Inspire Dialogue: Final Summary

Lord Rowan Williams, Master of Magdalene College, Cambridge

“To be able to imagine that things don’t have to be as they are is perhaps one of the most important things that human beings ever do.”

Lord Rowan Williams at Inspire Dialogue 2016

One of the things that has struck me from today is the overlap between the presentations from all the different groups. Certain things have come up in every presentation – to do with connectedness, to do with education, to do with technology, in one way or another. I think we need to bear in mind that what we have been discussing today is an interconnected set of questions and challenges.

Another observation is the need to take the amount of time that is necessary. We heard, for example, about the lack of time sometimes in educational contexts to really attend to people and draw them out, so that we find out what they need and what they need to be doing, hearing or saying. We have heard about the time it takes for genuine reconciliation to bed in between societies – we hope very much that we are not on the verge of another Thirty Years, but who knows? The problem is that we live in a society where taking time is not very popular, where we like fast food and fast results. Fast food, as we have discovered, has all sorts of problems attached to it, and fast results have exactly the same consequences. So we have quite a difficult balance to find between the sense of urgency, which certainly ought to be in our minds and hearts, and the sense that we have to learn how to take as much time as something takes. Often we want quick results just to feel better, just as we want fast food just to feel full – and neither of them works. So we need to think about taking the right kind of time.

Inspire Dialogue 2016. Martin Bond Photography

Secondly, another thing that came through for me is that the responsibility we have is for the responsibility of others. We are responsible for helping others grow into their humanity in their fullness; we are not responsible for solving all their problems. This has come through the discussion in so many different ways, and is central to the practical projects which we hope will come out of this dialogue.

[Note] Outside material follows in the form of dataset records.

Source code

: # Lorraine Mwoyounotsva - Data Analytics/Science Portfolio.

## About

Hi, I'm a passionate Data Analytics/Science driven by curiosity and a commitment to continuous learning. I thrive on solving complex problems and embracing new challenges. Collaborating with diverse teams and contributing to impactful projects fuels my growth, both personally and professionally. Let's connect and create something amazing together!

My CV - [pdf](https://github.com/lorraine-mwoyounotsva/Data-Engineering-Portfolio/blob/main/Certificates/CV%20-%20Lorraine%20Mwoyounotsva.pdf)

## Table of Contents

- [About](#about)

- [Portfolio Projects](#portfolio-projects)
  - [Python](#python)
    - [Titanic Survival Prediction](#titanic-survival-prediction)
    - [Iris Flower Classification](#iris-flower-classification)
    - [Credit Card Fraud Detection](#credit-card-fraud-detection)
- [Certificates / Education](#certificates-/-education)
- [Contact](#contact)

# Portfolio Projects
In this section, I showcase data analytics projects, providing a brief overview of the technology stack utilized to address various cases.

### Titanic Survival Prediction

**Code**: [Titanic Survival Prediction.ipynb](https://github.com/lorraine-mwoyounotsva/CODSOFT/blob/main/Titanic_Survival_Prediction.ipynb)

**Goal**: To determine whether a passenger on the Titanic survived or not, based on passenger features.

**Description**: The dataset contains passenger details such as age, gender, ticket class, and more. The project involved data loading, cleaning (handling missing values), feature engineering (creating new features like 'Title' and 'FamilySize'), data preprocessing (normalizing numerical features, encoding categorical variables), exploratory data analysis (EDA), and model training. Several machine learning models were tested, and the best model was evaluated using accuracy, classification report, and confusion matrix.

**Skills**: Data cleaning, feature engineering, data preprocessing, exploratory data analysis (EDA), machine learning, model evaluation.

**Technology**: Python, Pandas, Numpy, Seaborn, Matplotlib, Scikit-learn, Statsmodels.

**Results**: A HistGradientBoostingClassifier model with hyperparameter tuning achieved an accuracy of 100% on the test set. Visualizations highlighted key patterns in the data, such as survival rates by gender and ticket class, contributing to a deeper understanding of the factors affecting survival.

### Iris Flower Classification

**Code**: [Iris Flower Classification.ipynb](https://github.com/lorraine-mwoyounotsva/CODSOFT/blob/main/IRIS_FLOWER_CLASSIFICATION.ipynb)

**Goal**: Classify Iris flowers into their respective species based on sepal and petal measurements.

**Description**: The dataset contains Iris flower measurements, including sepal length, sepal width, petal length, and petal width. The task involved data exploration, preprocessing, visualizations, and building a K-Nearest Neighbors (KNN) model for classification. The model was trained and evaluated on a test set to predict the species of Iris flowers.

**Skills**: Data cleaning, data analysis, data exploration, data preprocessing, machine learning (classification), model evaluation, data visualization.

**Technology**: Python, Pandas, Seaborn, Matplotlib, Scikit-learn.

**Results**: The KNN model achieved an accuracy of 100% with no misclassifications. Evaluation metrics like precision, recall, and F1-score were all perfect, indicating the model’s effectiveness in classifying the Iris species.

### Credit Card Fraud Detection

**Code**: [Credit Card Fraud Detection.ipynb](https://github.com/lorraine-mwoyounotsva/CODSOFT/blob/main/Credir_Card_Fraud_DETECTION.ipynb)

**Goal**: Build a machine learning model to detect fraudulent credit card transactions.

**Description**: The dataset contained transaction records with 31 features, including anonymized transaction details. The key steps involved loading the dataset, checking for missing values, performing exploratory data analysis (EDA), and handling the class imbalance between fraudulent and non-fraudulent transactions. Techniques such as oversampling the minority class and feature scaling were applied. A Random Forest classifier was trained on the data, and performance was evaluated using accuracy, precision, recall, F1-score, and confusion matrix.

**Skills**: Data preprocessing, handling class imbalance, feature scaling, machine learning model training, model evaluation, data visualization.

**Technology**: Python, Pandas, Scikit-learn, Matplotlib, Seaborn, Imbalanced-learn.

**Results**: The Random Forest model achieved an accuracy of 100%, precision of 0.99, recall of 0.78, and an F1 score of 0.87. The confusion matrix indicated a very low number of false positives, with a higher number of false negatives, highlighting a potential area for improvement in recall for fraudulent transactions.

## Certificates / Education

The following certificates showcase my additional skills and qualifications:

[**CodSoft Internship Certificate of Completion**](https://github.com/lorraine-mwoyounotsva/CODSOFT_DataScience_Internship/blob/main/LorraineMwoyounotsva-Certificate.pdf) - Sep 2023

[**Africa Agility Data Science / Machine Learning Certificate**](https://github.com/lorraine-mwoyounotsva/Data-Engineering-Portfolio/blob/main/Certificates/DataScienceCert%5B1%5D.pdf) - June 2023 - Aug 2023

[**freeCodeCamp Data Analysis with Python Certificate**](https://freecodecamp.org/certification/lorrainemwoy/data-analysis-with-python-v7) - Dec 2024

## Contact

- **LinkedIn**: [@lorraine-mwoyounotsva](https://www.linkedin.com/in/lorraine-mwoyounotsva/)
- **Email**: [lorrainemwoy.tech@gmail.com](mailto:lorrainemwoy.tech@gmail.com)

There are two long-term questions that seemed to come up. Firstly concerning freedom: we think we can solve our problems by law, but they can in fact only be solved by culture and communication. Law very often is saying, in the great words of Homer Simpson: “Why can’t someone else do it?” – which is taken from an episode where he ran for public office on this slogan. But it is the opposite of what we are trying to do here. If we try to solve all our problems through law, then we can be giving ourselves a let-out clause for our own responsibility and the changing of culture that will actually shift things. Law has its place, and I could not agree more about the need for absolutely crystal-clear legal protections, legal equalities, and so on, but that does not solve the problems at once.

The second dimension of this is the question: what are the institutions in our society that are independent enough, courageous enough, resilient enough, to push us beyond short-termism in order to keep major issues before the eyes of the public over a long period? At present, our news cycle is dominated by short-term concerns and our planning is dominated by short-term concerns. We need institutions committed to long-term, independent, creative thinking and response. So I would say that the health of our institutions – research institutions, reporting institutions, educational institutions – is part of our agenda in these Dialogues.

Running through so much of the discussion today has been the importance of art, drama and imagination. One of the great philosophers of the last century said: we think we can solve our problems by will, when we need to solve them by imagination. Lively cultural and artistic life is not the icing on the cake – an optional extra: it is part of the air we need to breathe to make a difference. To be able to imagine that things don’t have to be as they are is perhaps one of the most important things that human beings ever do.

Inspire Dialogue 2016. Martin Bond Photography

And lastly: empathy has come up again and again. Not just as an exercise in virtual reality, but the phrase that came up was about knowledge and feeling. Empathy is not just about trying to conscript other peoples’ interesting experiences to make your own life more interesting: it is having a real sense of connectedness with someone else’s experience, and knowing that your own experience is affected by it in the long run; that you are less of a person if someone else is less of a person. And that involves not just trying to know other people, but also letting ourselves be known – knowing how we are seen and how we are experienced by others. So the issue of vulnerability comes in. So many people, especially in the western world, have gone around in the last couple of decades trying to sort out the problems of other people and other cultures in the world, with very little idea of how they are seen – and the results have not been very impressive.

But knowing how we are seen is quite a risky business. We talk about risk and how to avoid it, rather than asking about what enables us to take risks – and the answer to that is of course trust. We can try and avoid risk, or else we can ask: what is it that helps us bear it, given that we cannot avoid it? And this means the building up of trust.